Source texts of formatted documents:
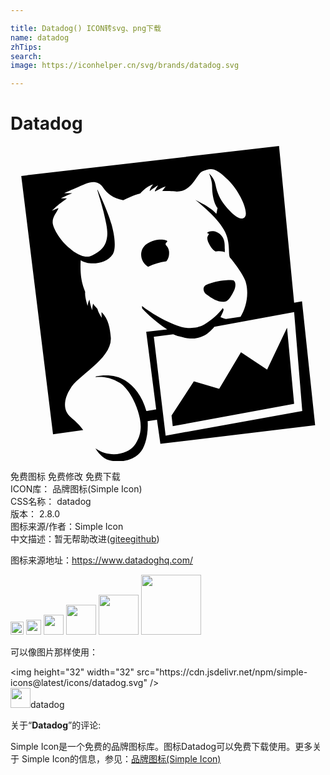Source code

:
 ```yaml
---

title: Datadog() ICON转svg、png下载
name: datadog
zhTips: 
search: 
image: https://iconhelper.cn/svg/brands/datadog.svg

---
```


# Datadog  <small style="font-size: 60%;font-weight: 100"></small>

<div id="svg" class="svg-wrap">
<svg role="img" xmlns="http://www.w3.org/2000/svg" viewBox="0 0 24 24"><title>Datadog icon</title><path d="M19.55 17.04l-1.99-1.32-1.66 2.78-1.93-.57-1.7 2.6.09.82 9.25-1.71-.54-5.79-1.52 3.19zm-8.63-2.5l1.48-.2c.24.11.41.15.69.22.45.12.97.23 1.74-.16.18-.09.55-.43.7-.63l6.08-1.11.62 7.53-10.41 1.88-.9-7.53zm11.29-2.71l-.6.11L20.46 0 .82 2.28l2.42 19.69 2.3-.33c-.18-.26-.47-.58-.96-.99-.68-.56-.44-1.52-.04-2.13.53-1.02 3.25-2.32 3.1-3.96-.06-.59-.15-1.37-.7-1.9-.02.22.02.43.02.43s-.23-.29-.34-.68c-.11-.15-.2-.2-.32-.4-.08.23-.07.5-.07.5s-.18-.44-.21-.81c-.11.17-.14.48-.14.48s-.24-.69-.19-1.06c-.11-.32-.43-.97-.34-2.42.6.42 1.92.32 2.43-.44.17-.24.29-.93-.08-2.28-.24-.87-.83-2.16-1.07-2.65l-.02.02c.12.4.37 1.22.47 1.63.29 1.22.37 1.64.23 2.2-.12.49-.4.81-1.1 1.16-.71.36-1.65-.51-1.71-.56-.69-.55-1.22-1.45-1.28-1.88-.06-.48.27-.77.44-1.16-.24.07-.51.2-.51.2s.32-.34.72-.63c.16-.11.26-.18.43-.32h-.46s.43-.22.86-.39c-.32-.01-.62 0-.62 0s.93-.42 1.67-.73c.51-.21 1-.15 1.28.26.37.53.75.82 1.56 1 .51-.23.66-.34 1.29-.51.55-.61.99-.69.99-.69s-.22.2-.27.51c.31-.25.66-.45.66-.45s-.13.16-.26.43l.03.04c.37-.22.8-.39.8-.39l-.27.36c.28 0 .84.01 1.05.04 1.28.03 1.55-1.37 2.04-1.55.62-.22.89-.35 1.94.68.9.89 1.6 2.48 1.25 2.83-.29.3-.87-.12-1.51-.92-.34-.42-.59-.93-.71-1.56-.1-.54-.49-.85-.49-.85s.23.51.23.96c0 .25.03 1.16.42 1.68-.04.08-.06.37-.1.43-.46-.55-1.44-.95-1.6-1.07.54.45 1.79 1.47 2.27 2.45.45.93.19 1.78.41 2 .07.06.97 1.2 1.15 1.77.3.99.02 2.04-.38 2.69l-1.11.17c-.16-.05-.27-.07-.42-.15.08-.14.24-.5.24-.57l-.06-.11c-.35.49-.93.97-1.41 1.25-.63.36-1.36.3-1.83.16-1.34-.42-2.62-1.33-2.92-1.57 0 0-.01.19.05.23.34.38 1.12 1.08 1.87 1.56l-1.6.18.76 5.91c-.34.05-.39.07-.75.12-.32-1.15-.94-1.9-1.62-2.33-.6-.38-1.42-.47-2.21-.31l-.05.06c.55-.06 1.19.02 1.86.44.65.41 1.18 1.48 1.37 2.12.25.82.42 1.7-.25 2.63-.47.66-1.86 1.03-2.98.24.3.48.7.88 1.25.95.81.11 1.57-.03 2.1-.57.45-.46.69-1.43.63-2.46l.71-.1.26 1.83 11.79-1.42-1-9.44zm-7.17-4.98c-.03.08-.08.12-.01.37v.01l.01.03.03.07c.14.29.29.56.55.7.07-.01.14-.02.21-.02.24-.01.39.03.49.08.01-.05.01-.12.01-.22-.02-.36.07-.98-.62-1.31-.26-.12-.63-.08-.75.07.02 0 .04.01.06.01.18.07.05.13.02.21m1.95 3.39c-.09-.05-.52-.03-.82.01-.57.07-1.19.27-1.32.37-.25.19-.13.52.05.66.51.38.96.64 1.43.58.29-.04.54-.5.73-.91.11-.3.11-.61-.07-.71M11.93 7.3c.16-.15-.8-.36-1.55.16-.55.37-.57 1.18-.04 1.64.05.05.1.08.14.1a4.857 4.857 0 011.39-.41c.11-.13.24-.35.21-.75-.05-.53-.46-.45-.15-.74"/></svg>
</div>
<detail full-name='datadog'></detail>

<div class="detail-page">
<p>
<span><span class="badge-success badge">免费图标</span> <span class="badge-success badge">免费修改</span>  <span class="badge-success badge">免费下载</span> </span>
<br/>
<span>
ICON库：
<span class="badge-secondary badge">品牌图标(Simple Icon)</span> 
</span>
<br/>
<span>
CSS名称：
<span class="badge-secondary badge">datadog</span> 
</span>

<br/>
<span>
版本：
<span class="badge-secondary badge">2.8.0</span> 
</span>
<br/>
<span>图标来源/作者：<span class="badge-light badge">Simple Icon</span></span> 
<br/>
<span class="zh-detail">中文描述：暂无<span class="help-link"><span>帮助改进</span>(<a href="https://gitee.com/liuwave/icon-helper/edit/master/json/brands/datadog.json" target="_blank" rel="noopener noreferrer">gitee</a><a href="https://github.com/liuwave/icon-helper/edit/master/json/brands/datadog.json" target="_blank" rel="noopener noreferrer">github</a></span>)</span><br/>
</p>
</div><div class="description description alert alert-light"><p>图标来源地址：<a href="https://www.datadoghq.com/" target="_blank" rel="noopener noreferrer">https://www.datadoghq.com/</a></p></div>
<div class="alert alert-dark">
<img height="21" width="21" src="https://cdn.jsdelivr.net/npm/simple-icons@latest/icons/datadog.svg" />
<img height="24" width="24" src="https://cdn.jsdelivr.net/npm/simple-icons@latest/icons/datadog.svg" />
<img height="32" width="32" src="https://cdn.jsdelivr.net/npm/simple-icons@latest/icons/datadog.svg" />
<img height="48" width="48" src="https://cdn.jsdelivr.net/npm/simple-icons@latest/icons/datadog.svg" />
<img height="64" width="64" src="https://cdn.jsdelivr.net/npm/simple-icons@latest/icons/datadog.svg" />
<img height="96" width="96" src="https://cdn.jsdelivr.net/npm/simple-icons@latest/icons/datadog.svg" />

</div>
<div>
  <p>可以像图片那样使用：    
  </p>
  <div class="alert alert-primary" style="font-size: 14px">
    &lt;img height="32" width="32" src="https://cdn.jsdelivr.net/npm/simple-icons@latest/icons/datadog.svg" /&gt;
    <copy-btn content='<img height="32" width="32" src="https://cdn.jsdelivr.net/npm/simple-icons@latest/icons/datadog.svg" />'></copy-btn>
  </div>
  <div class="alert alert-secondary">
    <img height="32" width="32" src="https://cdn.jsdelivr.net/npm/simple-icons@latest/icons/datadog.svg" />datadog
    <copy-btn content="datadog" btn-title="复制图标名称"></copy-btn>
  </div>
</div>
<div class="icon-detail__container">
<p>关于“<b>Datadog</b>”的评论:</p>
</div>
<Vssue title="关于“Datadog”的评论" />
<div><p>Simple Icon是一个免费的品牌图标库。图标Datadog可以免费下载使用。更多关于  Simple Icon的信息，参见：<a target="_blank" href="https://iconhelper.cn/brands.html">品牌图标(Simple Icon)</a>
</p></div>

◆ **The task**:
Starting from the records above, copy each line where the string "name" is found.

◆ **Output**:
name: datadog
<detail full-name='datadog'></detail>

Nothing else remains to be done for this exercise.